Nobody disputes the need for excellence in teaching. The current controversy over education reform is not about goals, but methods. The controversy is also about the fundamental differences of ideology and philosophy.
Money does not make great teachers or great principals or school leaders. To suggest that the ‘basic economic principles of supply and demand’ should now replace the sense of vocation that real teachers bring to their calling is a formula for even more disaster, not less. Great teaching and learning is not merely transactional, a commodity that can be bought or sold for the right price. While, certainly, teachers and educators should earn just and fair wages, the contention that school reform is all about money misses the point entirely.
Nor can school reform be all about the teachers alone. Catholic schools, long hailed as among the most effective educational models before the “free labor” of the nuns disappeared, enjoyed strong partnerships with parents and communities. Parents are integral players in the educational dynamic. The ‘manifesto’ of the chancellors completely ignores parents.
The ‘manifesto’ also completely ignores poverty, see my previous blog on this topic.
Curiously, the ‘manifesto’ ends with a huge endorsement of charter schools, where, in fact, neither the chancellor nor the mayor have any control over the teachers. After saying that it’s ok to close failing schools in poor neighborhoods, the ‘manifesto’ then says that charter schools can step in. Problem is, not all charter schools are excellent, by any measure, and many neighborhoods simply do not have this option available to the neediest children and families. But shouldn’t public school leaders be advocating in favor of their own public schools, rather than saying that their own schools should be shut down and the children sent elsewhere?
Curious, and wrong.
Failing urban public schools are not the fault of one group of people. Blaming teachers is scandalous, and the current war against teachers will have no good end except to drive good people out of the profession. Certainly, have rigorous standards to weed out the bad teachers, but stop blaming the teaching profession for the pervasive, systemic failures of urban education.

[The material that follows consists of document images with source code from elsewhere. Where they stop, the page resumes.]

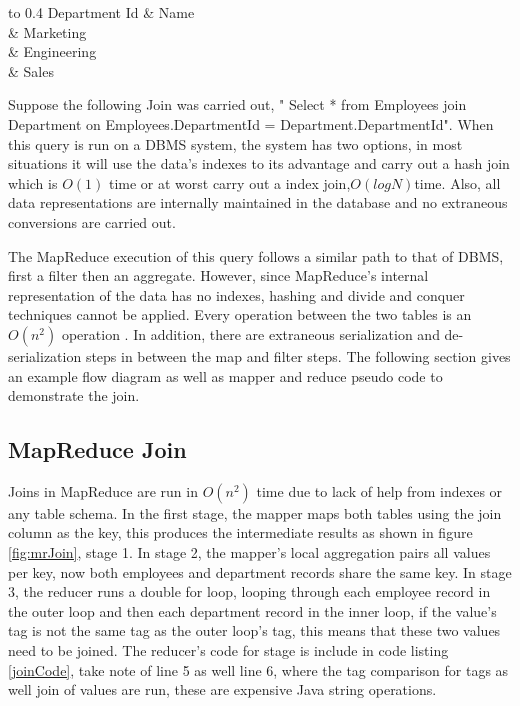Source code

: \documentclass[10pt,twocolumn]{IEEEtran11}
\begin{document}
\begin{table}[h!]
	\centering
	\begin{tabu} to 0.4\textwidth { | X[l] | X[c] |}
		\hline
		 Department Id & Name\\ 
		  & Marketing   \\
		  & Engineering    \\
		& Sales  \\
		\hline
	\end{tabu}
	\caption{Hadoop vs DBMS-x performance}
	\label{table:hadoopVsDBMS}
\end{table}

Suppose the following Join was carried out, " Select * from Employees join Department on Employees.DepartmentId = Department.DepartmentId".
When this query is run on a DBMS system, the system has two options, in most situations it will use the data's indexes to its advantage and carry out a hash join which is $O(1)$ time or at worst carry out a index join,$ O(log N) $time.  Also, all data representations are internally maintained in the database and no extraneous conversions are carried out.
\par
The MapReduce execution of this query follows a similar path to that of DBMS, first a filter then an aggregate.  However, since MapReduce's internal representation of the data has no indexes, hashing and divide and conquer techniques cannot be applied.  Every operation between the two tables is an $O(n^2)$ operation \cite{afrati2010optimizing}.  In addition, there are extraneous serialization and de-serialization steps in between the map and filter steps.  The following section gives an example flow diagram as well as mapper and reduce pseudo code to demonstrate the join.

\subsection{MapReduce Join}

Joins in MapReduce are run in $O(n^2)$ time due to lack of help from indexes or any table schema.  In the first stage, the mapper maps both tables using the join column as the key, this produces the intermediate results as shown in figure \ref{fig:mrJoin}, stage 1.  In stage 2, the mapper's local aggregation pairs all values per key, now both employees and department records share the same key. In stage 3, the reducer  runs a double for loop, looping through each employee record in the outer loop and then each department record in the inner loop, if the value's tag is not the same tag as the outer loop's tag, this means that these two values need to be joined.  The reducer's code for stage is include in code listing \ref{joinCode}, take note of line 5 as well line 6, where the tag comparison for tags as well join of values are run, these are expensive Java string operations. 
\end{document}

Those failures have well-documented root causes in the social conditions of neighborhoods and families, and the ways in which those conditions make some schools impossibly difficult and dangerous places to teach, and make it impossible for children to absorb the lessons taught.
To say the teacher is at fault because a child scores poorly on a standardized test is an abysmal default position for educational and civic leaders who should know better than to play the blame game. Whether a child can learn properly arises from a host of factors, some of which are in the teacher’s control, some not. Whether the child, having learned something, can reflect that learning on a standardized test is another question. Whether the teacher’s pay and performance evaluation should be based on test scores is a bad excuse for creating a fairer and more equitable assessment system for both the student and the teacher.

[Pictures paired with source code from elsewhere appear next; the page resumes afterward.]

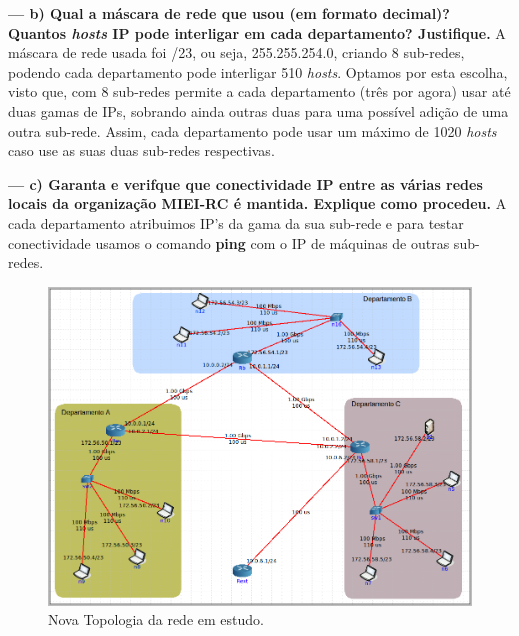 \documentclass[a4paper]{article}
\begin{document}
\vspace{1cm}

\textbf{--- b) Qual a máscara de rede que usou (em formato decimal)? Quantos \textit{hosts} IP pode interligar em cada departamento? Justifique.}\newline
A máscara de rede usada foi /23, ou seja, 255.255.254.0, criando 8 sub-redes, podendo cada departamento pode interligar 510 \textit{hosts}. Optamos por esta escolha, visto que, com 8 sub-redes permite a cada departamento (três por agora) usar até duas gamas de IPs, sobrando ainda outras duas para uma possível adição de uma outra sub-rede. Assim, cada departamento pode usar um máximo de 1020 \textit{hosts} caso use as suas duas sub-redes respectivas.

\newpage

\textbf{--- c) Garanta e verifque que conectividade IP entre as várias redes locais da organização MIEI-RC é mantida. Explique como procedeu.}\newline
A cada departamento atribuimos IP's da gama da sua sub-rede e para testar conectividade usamos o comando \textbf{ping} com o IP de máquinas de outras sub-redes.
\begin{figure}[h]
    \centering
    \includegraphics[scale=0.5]{parte2/nova-topo-cores.png}\newline
    \caption{Nova Topologia da rede em estudo.}
    \label{fig:my_label}
\end{figure}
\end{document}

Schools will not get better by brute force. The best schools are those where the entire professional workforce collectively reflect a deep sense of mission and vocation — yes, words borrowed from the nuns, and qualities that are strangely, sadly missing from the ‘manifesto’ for school reform. Without that sense of dedication that transcends the current fixation on money and power, too many urban schools will continue to lack the real moral and spiritual resources necessary to heal the ills that repress the potential of children.